(Stored data entries)
#####
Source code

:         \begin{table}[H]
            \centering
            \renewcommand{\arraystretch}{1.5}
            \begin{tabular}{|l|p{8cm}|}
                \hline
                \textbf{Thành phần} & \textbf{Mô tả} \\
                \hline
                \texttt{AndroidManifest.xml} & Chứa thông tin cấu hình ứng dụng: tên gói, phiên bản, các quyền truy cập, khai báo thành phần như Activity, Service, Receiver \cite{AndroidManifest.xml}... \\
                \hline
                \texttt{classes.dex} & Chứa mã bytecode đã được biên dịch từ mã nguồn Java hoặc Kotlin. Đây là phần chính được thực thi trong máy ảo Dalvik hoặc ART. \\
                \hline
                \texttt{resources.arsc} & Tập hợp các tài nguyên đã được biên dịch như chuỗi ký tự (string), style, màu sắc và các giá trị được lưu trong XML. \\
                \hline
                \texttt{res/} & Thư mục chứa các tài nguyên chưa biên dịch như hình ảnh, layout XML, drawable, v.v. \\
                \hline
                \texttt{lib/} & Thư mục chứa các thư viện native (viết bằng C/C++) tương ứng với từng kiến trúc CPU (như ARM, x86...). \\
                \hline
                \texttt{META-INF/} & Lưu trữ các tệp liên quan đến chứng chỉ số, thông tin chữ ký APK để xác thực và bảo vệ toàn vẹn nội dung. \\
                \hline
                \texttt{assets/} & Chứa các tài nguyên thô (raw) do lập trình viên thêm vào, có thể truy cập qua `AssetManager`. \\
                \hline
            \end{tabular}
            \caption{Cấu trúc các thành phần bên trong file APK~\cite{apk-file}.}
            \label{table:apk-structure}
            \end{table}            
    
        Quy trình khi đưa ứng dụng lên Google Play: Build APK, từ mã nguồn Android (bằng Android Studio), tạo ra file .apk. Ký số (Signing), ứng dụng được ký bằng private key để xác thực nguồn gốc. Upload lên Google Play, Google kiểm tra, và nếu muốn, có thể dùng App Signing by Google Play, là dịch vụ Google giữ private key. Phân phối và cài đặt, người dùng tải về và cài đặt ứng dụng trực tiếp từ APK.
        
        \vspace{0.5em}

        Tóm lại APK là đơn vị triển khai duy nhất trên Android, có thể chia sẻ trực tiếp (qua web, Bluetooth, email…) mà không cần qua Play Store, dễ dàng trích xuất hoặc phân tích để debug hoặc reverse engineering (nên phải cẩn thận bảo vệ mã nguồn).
#####
Give back, word for word, only the lines above from the line holding "tài nguyên thô" to the line holding "Quy trình khi", both included.

* TASK ANSWER
                \texttt{assets/} & Chứa các tài nguyên thô (raw) do lập trình viên thêm vào, có thể truy cập qua `AssetManager`. \\
                \hline
            \end{tabular}
            \caption{Cấu trúc các thành phần bên trong file APK~\cite{apk-file}.}
            \label{table:apk-structure}
            \end{table}            
    
        Quy trình khi đưa ứng dụng lên Google Play: Build APK, từ mã nguồn Android (bằng Android Studio), tạo ra file .apk. Ký số (Signing), ứng dụng được ký bằng private key để xác thực nguồn gốc. Upload lên Google Play, Google kiểm tra, và nếu muốn, có thể dùng App Signing by Google Play, là dịch vụ Google giữ private key. Phân phối và cài đặt, người dùng tải về và cài đặt ứng dụng trực tiếp từ APK.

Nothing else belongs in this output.